# PROBLEM TO SOLVE
The entries follow. Please return all of them exactly.
══ SOURCE DATA ══
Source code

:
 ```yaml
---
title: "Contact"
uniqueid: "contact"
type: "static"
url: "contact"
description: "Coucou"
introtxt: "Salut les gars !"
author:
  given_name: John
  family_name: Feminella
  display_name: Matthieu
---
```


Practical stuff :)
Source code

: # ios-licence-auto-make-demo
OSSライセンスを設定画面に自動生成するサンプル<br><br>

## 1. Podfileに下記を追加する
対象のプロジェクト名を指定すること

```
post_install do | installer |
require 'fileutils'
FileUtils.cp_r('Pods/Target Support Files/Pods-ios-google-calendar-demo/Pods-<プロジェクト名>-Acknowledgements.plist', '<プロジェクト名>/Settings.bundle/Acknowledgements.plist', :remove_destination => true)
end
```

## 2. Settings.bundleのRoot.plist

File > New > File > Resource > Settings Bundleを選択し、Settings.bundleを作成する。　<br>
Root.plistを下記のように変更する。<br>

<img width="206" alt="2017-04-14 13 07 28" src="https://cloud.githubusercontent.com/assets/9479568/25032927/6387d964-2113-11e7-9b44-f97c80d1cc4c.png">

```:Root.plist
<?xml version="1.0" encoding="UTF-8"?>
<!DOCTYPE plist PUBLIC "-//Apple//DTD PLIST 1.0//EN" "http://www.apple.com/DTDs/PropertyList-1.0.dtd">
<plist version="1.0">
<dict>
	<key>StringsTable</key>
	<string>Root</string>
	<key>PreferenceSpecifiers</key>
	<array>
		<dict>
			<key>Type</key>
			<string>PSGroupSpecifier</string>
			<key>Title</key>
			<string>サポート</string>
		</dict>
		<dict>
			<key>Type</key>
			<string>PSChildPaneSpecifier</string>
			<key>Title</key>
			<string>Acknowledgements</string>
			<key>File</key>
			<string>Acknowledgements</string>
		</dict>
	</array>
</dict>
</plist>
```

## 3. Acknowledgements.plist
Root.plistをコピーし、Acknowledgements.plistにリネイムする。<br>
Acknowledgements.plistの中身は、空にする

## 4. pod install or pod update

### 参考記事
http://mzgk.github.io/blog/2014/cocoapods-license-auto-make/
═══
# RESPONSE AREA
Source code

:
 ```yaml
---
title: "Contact"
uniqueid: "contact"
type: "static"
url: "contact"
description: "Coucou"
introtxt: "Salut les gars !"
author:
  given_name: John
  family_name: Feminella
  display_name: Matthieu
---
```


Practical stuff :)
Source code

: # ios-licence-auto-make-demo
OSSライセンスを設定画面に自動生成するサンプル<br><br>

## 1. Podfileに下記を追加する
対象のプロジェクト名を指定すること

```
post_install do | installer |
require 'fileutils'
FileUtils.cp_r('Pods/Target Support Files/Pods-ios-google-calendar-demo/Pods-<プロジェクト名>-Acknowledgements.plist', '<プロジェクト名>/Settings.bundle/Acknowledgements.plist', :remove_destination => true)
end
```

## 2. Settings.bundleのRoot.plist

File > New > File > Resource > Settings Bundleを選択し、Settings.bundleを作成する。　<br>
Root.plistを下記のように変更する。<br>

<img width="206" alt="2017-04-14 13 07 28" src="https://cloud.githubusercontent.com/assets/9479568/25032927/6387d964-2113-11e7-9b44-f97c80d1cc4c.png">

```:Root.plist
<?xml version="1.0" encoding="UTF-8"?>
<!DOCTYPE plist PUBLIC "-//Apple//DTD PLIST 1.0//EN" "http://www.apple.com/DTDs/PropertyList-1.0.dtd">
<plist version="1.0">
<dict>
	<key>StringsTable</key>
	<string>Root</string>
	<key>PreferenceSpecifiers</key>
	<array>
		<dict>
			<key>Type</key>
			<string>PSGroupSpecifier</string>
			<key>Title</key>
			<string>サポート</string>
		</dict>
		<dict>
			<key>Type</key>
			<string>PSChildPaneSpecifier</string>
			<key>Title</key>
			<string>Acknowledgements</string>
			<key>File</key>
			<string>Acknowledgements</string>
		</dict>
	</array>
</dict>
</plist>
```

## 3. Acknowledgements.plist
Root.plistをコピーし、Acknowledgements.plistにリネイムする。<br>
Acknowledgements.plistの中身は、空にする

## 4. pod install or pod update

### 参考記事
http://mzgk.github.io/blog/2014/cocoapods-license-auto-make/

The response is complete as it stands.